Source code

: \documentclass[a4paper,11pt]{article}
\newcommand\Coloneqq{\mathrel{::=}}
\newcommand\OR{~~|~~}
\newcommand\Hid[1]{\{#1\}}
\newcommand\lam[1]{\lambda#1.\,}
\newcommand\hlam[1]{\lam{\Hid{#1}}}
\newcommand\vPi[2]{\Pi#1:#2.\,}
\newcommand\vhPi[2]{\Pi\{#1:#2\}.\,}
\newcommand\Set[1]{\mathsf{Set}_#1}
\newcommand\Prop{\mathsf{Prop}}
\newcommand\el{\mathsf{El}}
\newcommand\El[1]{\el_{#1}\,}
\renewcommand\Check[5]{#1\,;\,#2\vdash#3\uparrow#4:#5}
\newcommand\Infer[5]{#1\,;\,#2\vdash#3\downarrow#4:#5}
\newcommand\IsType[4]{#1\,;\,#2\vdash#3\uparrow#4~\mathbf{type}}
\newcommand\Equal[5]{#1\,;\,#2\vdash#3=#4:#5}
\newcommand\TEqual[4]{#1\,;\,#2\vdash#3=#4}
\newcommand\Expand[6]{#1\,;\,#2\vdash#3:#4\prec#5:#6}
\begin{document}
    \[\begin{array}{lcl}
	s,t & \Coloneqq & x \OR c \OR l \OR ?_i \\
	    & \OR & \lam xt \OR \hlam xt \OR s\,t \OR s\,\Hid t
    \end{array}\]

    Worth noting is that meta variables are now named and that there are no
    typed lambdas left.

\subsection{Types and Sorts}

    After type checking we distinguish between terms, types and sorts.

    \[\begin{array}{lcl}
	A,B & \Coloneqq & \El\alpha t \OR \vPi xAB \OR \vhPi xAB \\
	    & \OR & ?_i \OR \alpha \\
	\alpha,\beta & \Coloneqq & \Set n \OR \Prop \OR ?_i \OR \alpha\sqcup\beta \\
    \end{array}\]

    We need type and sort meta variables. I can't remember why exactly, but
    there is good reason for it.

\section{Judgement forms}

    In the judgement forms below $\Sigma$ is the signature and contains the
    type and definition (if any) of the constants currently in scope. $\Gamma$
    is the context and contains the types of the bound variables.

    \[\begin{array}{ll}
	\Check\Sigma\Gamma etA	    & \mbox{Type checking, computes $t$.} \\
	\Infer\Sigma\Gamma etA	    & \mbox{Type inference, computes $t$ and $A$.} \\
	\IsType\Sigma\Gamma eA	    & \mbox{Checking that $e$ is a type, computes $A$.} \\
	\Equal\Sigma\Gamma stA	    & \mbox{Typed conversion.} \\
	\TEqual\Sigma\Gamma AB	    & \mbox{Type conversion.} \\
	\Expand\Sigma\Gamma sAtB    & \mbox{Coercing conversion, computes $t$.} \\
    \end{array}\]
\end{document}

^^^^^^^^^^^^^^^^

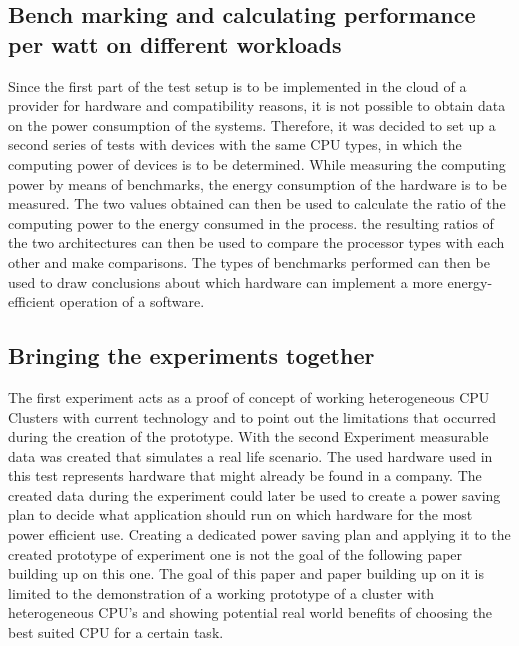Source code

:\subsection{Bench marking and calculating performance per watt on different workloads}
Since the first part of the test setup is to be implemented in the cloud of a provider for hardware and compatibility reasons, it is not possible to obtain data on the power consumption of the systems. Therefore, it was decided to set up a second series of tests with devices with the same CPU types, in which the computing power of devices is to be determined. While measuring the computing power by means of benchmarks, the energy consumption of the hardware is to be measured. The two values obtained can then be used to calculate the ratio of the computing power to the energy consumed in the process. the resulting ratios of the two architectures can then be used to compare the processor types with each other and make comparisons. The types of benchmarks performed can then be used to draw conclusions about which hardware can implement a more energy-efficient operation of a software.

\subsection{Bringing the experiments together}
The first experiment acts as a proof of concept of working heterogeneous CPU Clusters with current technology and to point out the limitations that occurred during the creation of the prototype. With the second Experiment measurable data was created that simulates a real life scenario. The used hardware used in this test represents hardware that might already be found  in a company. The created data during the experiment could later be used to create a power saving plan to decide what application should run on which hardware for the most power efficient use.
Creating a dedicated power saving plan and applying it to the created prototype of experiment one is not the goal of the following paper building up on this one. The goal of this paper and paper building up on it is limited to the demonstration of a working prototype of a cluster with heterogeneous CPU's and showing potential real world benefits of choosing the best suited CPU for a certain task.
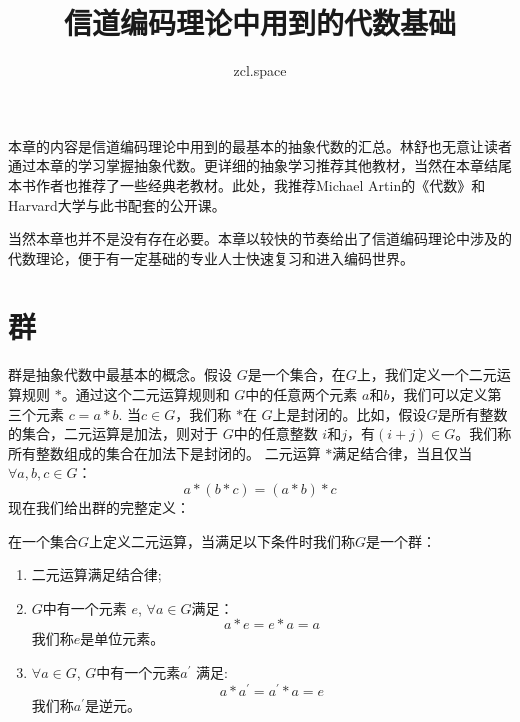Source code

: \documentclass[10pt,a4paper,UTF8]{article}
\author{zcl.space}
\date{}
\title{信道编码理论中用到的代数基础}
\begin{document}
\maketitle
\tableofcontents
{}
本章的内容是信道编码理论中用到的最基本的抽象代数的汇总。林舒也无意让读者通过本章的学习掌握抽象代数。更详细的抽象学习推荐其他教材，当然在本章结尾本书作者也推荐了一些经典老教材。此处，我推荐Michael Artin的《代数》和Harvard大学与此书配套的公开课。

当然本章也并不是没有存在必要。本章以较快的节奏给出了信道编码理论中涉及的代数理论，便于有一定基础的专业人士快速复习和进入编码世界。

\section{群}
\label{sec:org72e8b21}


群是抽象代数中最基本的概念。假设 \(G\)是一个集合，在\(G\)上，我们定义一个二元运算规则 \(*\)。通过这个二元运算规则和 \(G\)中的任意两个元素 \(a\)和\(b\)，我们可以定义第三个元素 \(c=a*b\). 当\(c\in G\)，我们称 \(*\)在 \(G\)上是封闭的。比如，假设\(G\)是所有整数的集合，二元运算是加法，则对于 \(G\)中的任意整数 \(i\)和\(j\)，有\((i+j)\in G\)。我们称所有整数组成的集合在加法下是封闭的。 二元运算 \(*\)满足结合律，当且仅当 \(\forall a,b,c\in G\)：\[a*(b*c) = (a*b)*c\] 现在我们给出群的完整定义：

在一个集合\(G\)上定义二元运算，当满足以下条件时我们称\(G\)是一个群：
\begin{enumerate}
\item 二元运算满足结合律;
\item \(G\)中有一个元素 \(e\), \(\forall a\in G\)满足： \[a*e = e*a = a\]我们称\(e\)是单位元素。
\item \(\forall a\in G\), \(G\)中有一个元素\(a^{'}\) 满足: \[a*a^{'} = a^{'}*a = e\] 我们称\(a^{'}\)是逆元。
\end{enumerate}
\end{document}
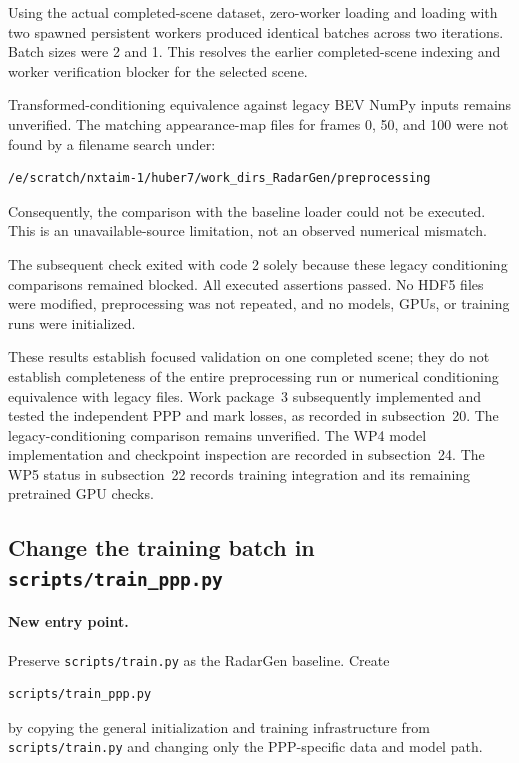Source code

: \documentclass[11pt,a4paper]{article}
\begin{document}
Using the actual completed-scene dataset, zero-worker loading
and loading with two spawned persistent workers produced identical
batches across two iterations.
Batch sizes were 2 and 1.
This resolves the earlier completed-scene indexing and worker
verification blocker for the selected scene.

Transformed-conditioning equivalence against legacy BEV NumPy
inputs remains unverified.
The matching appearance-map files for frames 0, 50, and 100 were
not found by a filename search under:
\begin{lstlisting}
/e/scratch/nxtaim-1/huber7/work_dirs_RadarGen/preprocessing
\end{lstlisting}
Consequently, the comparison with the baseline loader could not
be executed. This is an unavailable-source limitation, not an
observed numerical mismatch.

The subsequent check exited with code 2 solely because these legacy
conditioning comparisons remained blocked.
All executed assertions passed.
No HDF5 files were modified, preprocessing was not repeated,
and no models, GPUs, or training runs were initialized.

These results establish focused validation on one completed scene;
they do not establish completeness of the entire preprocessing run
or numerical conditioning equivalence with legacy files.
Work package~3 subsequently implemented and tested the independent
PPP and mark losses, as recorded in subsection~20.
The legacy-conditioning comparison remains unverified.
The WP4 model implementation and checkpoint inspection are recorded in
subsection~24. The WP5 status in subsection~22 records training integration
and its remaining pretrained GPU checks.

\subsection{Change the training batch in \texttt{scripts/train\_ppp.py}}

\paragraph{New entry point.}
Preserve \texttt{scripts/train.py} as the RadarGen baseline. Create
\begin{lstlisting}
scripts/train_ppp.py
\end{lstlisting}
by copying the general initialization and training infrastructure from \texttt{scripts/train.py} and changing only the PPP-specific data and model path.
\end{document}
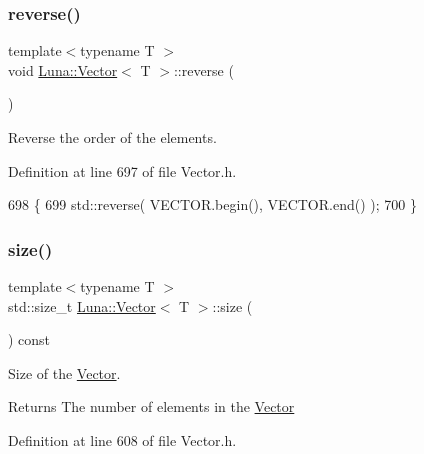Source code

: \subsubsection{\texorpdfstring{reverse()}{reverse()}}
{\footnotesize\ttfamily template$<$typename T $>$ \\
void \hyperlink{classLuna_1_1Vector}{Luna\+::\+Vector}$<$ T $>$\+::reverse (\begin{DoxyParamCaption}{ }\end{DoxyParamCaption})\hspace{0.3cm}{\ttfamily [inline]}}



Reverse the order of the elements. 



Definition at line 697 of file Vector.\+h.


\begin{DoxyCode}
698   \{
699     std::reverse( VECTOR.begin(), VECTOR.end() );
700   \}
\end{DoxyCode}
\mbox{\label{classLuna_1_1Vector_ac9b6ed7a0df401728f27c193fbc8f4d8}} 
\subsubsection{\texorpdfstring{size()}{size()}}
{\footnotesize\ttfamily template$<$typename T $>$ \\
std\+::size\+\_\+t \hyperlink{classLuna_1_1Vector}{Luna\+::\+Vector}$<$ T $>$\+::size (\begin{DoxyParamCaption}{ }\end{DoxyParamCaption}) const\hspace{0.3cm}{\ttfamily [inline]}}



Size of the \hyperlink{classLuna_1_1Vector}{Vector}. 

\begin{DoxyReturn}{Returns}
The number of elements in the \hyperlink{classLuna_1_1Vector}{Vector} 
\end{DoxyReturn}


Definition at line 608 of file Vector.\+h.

^^^^^^^^^^^^^^^^

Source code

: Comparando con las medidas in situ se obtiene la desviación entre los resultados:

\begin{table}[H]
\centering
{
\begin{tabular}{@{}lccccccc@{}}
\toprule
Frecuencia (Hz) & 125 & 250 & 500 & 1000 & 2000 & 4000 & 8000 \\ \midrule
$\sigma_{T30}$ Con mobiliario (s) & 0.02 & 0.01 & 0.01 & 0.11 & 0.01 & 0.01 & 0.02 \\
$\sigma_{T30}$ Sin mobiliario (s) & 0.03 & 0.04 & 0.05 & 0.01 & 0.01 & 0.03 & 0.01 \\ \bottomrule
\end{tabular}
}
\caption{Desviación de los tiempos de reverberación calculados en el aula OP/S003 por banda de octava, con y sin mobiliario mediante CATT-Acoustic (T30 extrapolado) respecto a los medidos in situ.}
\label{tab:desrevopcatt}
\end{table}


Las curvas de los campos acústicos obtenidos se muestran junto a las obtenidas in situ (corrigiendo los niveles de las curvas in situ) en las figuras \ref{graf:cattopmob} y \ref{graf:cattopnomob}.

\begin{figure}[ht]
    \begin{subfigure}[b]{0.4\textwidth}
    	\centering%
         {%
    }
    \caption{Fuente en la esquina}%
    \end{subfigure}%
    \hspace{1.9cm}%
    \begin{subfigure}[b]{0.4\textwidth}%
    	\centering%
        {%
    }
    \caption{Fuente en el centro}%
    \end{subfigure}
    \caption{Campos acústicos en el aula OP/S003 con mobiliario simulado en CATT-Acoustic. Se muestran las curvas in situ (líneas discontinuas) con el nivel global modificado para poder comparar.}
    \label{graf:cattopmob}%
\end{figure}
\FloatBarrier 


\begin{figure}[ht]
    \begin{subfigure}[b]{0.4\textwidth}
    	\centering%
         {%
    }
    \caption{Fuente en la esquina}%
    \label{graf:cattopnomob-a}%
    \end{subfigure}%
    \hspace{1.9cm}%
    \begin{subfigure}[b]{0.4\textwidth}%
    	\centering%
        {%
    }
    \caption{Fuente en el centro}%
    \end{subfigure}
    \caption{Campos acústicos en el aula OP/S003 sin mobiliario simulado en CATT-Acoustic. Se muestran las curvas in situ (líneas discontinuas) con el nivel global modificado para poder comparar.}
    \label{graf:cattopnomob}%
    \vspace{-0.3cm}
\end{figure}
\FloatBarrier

^^^^^^^^^^^^^^^^

ACTIVITY – Each line in the listing above from the one containing "Reverse the order of the elements." through the one containing "Definition at line 608 of file Vector.\+h." should be repeated exactly, and no other line.

ANSWER SPACE –
Reverse the order of the elements. 



Definition at line 697 of file Vector.\+h.


\begin{DoxyCode}
698   \{
699     std::reverse( VECTOR.begin(), VECTOR.end() );
700   \}
\end{DoxyCode}
\mbox{\label{classLuna_1_1Vector_ac9b6ed7a0df401728f27c193fbc8f4d8}} 
\subsubsection{\texorpdfstring{size()}{size()}}
{\footnotesize\ttfamily template$<$typename T $>$ \\
std\+::size\+\_\+t \hyperlink{classLuna_1_1Vector}{Luna\+::\+Vector}$<$ T $>$\+::size (\begin{DoxyParamCaption}{ }\end{DoxyParamCaption}) const\hspace{0.3cm}{\ttfamily [inline]}}



Size of the \hyperlink{classLuna_1_1Vector}{Vector}. 

\begin{DoxyReturn}{Returns}
The number of elements in the \hyperlink{classLuna_1_1Vector}{Vector} 
\end{DoxyReturn}


Definition at line 608 of file Vector.\+h.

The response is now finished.